Work request ▸
Lines that include "vulsio" make up the answer; copy all of them from the data below.

(Records drawn from a dataset)
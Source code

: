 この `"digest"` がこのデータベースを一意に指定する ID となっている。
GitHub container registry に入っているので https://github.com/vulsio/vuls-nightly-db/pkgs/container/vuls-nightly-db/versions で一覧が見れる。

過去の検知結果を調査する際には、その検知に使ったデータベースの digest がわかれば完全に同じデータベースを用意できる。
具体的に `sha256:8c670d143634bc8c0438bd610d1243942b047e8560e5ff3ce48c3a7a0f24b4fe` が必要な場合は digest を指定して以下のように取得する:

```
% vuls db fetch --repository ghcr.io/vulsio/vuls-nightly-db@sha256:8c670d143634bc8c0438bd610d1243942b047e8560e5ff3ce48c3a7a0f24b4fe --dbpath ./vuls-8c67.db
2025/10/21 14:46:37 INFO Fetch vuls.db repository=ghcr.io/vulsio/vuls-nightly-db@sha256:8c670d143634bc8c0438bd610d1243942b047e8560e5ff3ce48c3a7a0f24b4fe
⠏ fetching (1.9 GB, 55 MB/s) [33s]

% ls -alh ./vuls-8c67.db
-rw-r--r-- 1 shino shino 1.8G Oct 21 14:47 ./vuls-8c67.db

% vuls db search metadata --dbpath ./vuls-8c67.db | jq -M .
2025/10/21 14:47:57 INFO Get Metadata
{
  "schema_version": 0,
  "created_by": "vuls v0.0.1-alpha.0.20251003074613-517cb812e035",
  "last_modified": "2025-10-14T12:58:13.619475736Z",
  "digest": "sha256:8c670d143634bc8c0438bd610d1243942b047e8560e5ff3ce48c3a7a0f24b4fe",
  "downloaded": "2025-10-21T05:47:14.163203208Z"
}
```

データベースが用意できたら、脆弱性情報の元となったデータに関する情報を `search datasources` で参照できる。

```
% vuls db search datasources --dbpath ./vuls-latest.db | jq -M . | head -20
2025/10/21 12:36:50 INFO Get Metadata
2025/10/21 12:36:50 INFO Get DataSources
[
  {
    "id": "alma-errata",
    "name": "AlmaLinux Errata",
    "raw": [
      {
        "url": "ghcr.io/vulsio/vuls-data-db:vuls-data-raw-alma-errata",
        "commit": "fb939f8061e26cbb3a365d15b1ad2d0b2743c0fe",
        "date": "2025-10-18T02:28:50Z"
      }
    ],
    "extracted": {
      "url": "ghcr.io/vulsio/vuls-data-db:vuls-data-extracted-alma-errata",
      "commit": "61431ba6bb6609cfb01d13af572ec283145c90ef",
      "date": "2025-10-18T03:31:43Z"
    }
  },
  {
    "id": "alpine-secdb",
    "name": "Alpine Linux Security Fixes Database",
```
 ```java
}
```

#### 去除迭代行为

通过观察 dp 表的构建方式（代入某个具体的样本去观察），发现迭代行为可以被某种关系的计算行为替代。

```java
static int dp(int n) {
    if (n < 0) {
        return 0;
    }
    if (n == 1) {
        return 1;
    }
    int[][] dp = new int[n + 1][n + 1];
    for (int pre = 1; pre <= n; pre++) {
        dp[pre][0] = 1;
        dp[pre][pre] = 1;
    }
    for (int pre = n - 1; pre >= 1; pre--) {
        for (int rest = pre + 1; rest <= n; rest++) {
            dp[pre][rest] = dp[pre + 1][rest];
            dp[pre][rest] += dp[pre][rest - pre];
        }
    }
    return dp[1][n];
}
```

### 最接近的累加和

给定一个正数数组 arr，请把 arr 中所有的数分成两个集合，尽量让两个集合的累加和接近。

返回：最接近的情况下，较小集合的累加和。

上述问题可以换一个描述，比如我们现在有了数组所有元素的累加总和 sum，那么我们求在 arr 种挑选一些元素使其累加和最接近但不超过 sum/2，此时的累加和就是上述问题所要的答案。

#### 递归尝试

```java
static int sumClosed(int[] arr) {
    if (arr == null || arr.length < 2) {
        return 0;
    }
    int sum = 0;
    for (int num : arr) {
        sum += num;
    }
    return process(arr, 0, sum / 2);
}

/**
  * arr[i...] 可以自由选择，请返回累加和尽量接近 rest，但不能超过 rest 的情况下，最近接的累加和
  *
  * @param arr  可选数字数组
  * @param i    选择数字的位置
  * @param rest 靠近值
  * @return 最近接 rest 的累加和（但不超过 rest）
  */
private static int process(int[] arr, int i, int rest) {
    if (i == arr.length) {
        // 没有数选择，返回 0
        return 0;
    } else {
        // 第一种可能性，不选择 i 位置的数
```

Exercise solution ▸
GitHub container registry に入っているので https://github.com/vulsio/vuls-nightly-db/pkgs/container/vuls-nightly-db/versions で一覧が見れる。
% vuls db fetch --repository ghcr.io/vulsio/vuls-nightly-db@sha256:8c670d143634bc8c0438bd610d1243942b047e8560e5ff3ce48c3a7a0f24b4fe --dbpath ./vuls-8c67.db
2025/10/21 14:46:37 INFO Fetch vuls.db repository=ghcr.io/vulsio/vuls-nightly-db@sha256:8c670d143634bc8c0438bd610d1243942b047e8560e5ff3ce48c3a7a0f24b4fe
        "url": "ghcr.io/vulsio/vuls-data-db:vuls-data-raw-alma-errata",
      "url": "ghcr.io/vulsio/vuls-data-db:vuls-data-extracted-alma-errata",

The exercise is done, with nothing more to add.